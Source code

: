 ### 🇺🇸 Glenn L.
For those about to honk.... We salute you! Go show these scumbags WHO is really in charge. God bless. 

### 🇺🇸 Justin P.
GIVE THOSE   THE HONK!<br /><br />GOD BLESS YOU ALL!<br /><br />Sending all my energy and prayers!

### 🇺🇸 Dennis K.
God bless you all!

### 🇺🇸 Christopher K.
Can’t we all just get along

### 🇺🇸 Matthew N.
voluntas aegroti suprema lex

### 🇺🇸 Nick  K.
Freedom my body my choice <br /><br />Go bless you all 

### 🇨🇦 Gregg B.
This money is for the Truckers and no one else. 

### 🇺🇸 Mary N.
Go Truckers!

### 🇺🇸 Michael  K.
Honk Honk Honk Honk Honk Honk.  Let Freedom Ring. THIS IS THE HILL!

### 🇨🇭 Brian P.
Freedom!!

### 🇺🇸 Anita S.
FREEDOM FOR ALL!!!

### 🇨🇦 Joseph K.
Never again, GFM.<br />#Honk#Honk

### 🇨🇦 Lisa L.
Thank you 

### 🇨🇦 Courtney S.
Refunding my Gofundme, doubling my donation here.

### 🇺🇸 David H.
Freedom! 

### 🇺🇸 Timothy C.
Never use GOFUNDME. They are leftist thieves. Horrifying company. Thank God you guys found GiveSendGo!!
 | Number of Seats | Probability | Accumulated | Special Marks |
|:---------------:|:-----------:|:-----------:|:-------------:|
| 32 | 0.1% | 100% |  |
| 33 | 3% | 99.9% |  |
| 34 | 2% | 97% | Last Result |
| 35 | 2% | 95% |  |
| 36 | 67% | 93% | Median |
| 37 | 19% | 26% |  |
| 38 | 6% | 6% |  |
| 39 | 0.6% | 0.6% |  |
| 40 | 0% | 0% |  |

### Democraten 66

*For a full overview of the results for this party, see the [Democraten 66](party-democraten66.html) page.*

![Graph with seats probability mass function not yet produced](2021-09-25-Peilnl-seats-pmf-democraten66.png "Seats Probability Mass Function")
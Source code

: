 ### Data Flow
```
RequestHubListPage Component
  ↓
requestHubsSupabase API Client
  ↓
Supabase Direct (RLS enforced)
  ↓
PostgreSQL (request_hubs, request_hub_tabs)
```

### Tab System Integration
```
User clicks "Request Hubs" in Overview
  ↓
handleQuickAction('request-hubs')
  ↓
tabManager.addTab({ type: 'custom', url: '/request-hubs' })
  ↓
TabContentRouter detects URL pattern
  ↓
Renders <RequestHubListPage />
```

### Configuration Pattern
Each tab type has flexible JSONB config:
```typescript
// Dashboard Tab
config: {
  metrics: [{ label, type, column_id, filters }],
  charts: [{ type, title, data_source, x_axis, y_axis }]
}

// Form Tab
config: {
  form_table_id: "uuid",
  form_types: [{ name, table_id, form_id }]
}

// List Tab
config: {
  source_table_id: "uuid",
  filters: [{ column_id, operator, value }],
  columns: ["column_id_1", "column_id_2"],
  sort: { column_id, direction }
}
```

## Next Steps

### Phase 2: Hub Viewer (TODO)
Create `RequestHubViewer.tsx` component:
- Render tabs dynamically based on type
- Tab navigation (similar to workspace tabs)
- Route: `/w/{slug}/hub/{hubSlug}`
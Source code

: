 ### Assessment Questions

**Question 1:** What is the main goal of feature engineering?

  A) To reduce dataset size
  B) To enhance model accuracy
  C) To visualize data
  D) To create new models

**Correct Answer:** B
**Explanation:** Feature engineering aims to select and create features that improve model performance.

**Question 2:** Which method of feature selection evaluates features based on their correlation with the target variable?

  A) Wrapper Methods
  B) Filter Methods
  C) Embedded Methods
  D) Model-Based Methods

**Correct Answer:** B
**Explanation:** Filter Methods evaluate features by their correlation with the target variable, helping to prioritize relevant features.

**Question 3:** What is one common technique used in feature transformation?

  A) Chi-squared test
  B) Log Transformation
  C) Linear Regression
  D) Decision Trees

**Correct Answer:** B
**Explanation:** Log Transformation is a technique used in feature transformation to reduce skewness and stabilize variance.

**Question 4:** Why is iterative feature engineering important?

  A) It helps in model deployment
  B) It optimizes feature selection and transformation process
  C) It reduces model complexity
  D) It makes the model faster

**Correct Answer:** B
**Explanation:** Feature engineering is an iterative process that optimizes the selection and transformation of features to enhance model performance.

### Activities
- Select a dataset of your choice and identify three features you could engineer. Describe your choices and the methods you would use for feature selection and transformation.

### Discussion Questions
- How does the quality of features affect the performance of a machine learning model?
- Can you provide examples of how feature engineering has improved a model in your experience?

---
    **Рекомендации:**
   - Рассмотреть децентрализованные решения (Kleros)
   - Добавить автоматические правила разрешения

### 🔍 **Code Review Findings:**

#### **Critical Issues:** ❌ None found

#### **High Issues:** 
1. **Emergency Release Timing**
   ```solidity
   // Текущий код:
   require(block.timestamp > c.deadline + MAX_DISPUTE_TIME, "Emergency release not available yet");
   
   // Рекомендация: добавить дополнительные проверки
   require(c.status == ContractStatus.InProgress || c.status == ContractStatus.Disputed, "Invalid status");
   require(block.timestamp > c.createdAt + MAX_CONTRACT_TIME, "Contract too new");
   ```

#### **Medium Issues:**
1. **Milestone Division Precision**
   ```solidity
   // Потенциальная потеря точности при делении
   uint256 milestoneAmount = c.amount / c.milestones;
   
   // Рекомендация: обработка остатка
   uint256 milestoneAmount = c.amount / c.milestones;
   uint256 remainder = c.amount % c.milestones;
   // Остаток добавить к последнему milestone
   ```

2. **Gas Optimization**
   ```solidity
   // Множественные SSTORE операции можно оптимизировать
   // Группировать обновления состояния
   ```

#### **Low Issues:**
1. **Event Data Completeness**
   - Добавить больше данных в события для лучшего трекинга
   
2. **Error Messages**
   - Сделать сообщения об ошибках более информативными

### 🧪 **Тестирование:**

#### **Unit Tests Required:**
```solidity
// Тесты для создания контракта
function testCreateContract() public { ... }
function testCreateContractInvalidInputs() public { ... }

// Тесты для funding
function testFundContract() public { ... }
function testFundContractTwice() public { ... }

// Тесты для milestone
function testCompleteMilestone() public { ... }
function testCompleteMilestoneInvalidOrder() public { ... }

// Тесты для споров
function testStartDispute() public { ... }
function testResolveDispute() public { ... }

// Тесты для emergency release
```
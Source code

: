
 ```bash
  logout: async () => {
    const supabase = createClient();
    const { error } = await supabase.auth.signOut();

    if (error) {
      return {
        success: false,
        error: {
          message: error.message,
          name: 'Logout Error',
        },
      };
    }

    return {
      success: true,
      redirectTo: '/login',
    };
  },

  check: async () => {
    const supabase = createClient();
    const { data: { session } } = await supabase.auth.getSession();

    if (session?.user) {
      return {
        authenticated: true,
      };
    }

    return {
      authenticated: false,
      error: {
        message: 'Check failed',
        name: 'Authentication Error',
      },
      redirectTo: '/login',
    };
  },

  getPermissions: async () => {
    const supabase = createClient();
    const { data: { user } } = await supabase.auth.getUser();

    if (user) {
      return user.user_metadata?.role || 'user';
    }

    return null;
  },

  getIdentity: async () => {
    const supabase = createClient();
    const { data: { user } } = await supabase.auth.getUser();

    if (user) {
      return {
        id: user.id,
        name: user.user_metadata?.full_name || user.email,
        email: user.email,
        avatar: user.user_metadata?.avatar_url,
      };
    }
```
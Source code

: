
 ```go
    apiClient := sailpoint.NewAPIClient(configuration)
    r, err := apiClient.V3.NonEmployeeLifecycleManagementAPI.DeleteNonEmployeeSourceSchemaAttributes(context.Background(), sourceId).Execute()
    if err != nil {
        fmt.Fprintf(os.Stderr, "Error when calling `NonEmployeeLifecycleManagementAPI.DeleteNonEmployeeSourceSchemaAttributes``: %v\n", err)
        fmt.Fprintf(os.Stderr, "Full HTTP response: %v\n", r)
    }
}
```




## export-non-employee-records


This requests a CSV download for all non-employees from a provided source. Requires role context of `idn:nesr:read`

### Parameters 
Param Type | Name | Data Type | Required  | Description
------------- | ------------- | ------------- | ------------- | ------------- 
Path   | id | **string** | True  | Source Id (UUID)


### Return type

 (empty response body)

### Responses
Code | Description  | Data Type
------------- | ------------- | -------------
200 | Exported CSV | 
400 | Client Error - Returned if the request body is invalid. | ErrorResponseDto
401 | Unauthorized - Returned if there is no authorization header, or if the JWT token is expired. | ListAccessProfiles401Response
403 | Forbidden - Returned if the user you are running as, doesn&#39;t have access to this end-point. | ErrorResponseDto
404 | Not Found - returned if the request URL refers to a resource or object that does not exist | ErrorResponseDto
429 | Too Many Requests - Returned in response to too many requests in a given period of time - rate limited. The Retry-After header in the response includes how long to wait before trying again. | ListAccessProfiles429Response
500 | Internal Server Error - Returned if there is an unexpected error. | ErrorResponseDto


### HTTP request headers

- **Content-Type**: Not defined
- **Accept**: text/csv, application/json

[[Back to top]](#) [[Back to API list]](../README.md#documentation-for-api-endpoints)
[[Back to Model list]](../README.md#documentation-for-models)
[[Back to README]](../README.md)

···

## What you need to do
Look through the entries and find each line that has the string "documentation". Copy those lines.

## Answer to the problem
[[Back to top]](#) [[Back to API list]](../README.md#documentation-for-api-endpoints)
[[Back to Model list]](../README.md#documentation-for-models)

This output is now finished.